Exactly the line with "- forward hashchange" and the lines that follow it, through the closing line of the entries, should be restated, with nothing left out or added.

Information provided below:

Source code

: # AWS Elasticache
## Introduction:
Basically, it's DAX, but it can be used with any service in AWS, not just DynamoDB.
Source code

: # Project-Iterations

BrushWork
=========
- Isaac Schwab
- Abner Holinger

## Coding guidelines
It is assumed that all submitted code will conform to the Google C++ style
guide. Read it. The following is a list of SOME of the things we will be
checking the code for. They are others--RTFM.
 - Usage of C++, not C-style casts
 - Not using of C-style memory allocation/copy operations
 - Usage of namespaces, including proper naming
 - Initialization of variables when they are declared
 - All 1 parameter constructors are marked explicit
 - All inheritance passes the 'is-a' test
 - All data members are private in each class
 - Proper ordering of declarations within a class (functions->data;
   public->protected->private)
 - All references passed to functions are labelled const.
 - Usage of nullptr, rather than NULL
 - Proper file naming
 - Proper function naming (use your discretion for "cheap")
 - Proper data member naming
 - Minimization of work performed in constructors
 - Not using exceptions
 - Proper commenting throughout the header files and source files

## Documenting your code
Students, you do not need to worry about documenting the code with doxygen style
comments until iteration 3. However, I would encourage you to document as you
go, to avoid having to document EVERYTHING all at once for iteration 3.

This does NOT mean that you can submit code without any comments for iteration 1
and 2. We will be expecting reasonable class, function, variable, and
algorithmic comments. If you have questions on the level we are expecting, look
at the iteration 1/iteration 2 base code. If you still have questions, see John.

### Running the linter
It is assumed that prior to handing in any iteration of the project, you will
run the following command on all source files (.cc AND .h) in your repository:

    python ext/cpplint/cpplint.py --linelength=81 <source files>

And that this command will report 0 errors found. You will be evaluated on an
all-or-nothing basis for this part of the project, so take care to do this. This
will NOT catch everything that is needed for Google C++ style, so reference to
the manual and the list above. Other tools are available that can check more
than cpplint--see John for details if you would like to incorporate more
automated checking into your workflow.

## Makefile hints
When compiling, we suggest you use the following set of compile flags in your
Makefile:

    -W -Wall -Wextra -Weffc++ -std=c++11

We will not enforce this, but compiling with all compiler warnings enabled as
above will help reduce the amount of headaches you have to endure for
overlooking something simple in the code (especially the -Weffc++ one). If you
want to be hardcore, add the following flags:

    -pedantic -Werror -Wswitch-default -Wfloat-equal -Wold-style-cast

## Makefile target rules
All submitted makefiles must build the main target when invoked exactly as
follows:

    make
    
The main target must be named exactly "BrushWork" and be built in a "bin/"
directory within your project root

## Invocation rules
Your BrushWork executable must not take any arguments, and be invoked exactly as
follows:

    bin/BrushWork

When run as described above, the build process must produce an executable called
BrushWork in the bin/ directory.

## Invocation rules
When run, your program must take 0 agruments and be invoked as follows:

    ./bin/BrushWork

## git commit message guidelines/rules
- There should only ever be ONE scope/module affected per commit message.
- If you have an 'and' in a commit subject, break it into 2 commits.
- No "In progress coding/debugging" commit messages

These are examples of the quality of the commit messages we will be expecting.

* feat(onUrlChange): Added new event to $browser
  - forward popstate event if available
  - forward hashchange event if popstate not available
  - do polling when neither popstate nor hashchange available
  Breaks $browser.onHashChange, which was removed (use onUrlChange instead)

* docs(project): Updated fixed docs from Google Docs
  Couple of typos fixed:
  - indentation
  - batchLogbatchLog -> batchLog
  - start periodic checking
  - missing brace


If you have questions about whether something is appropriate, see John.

End of Information provided.

=== Solution below ===
  - forward hashchange event if popstate not available
  - do polling when neither popstate nor hashchange available
  Breaks $browser.onHashChange, which was removed (use onUrlChange instead)

* docs(project): Updated fixed docs from Google Docs
  Couple of typos fixed:
  - indentation
  - batchLogbatchLog -> batchLog
  - start periodic checking
  - missing brace


If you have questions about whether something is appropriate, see John.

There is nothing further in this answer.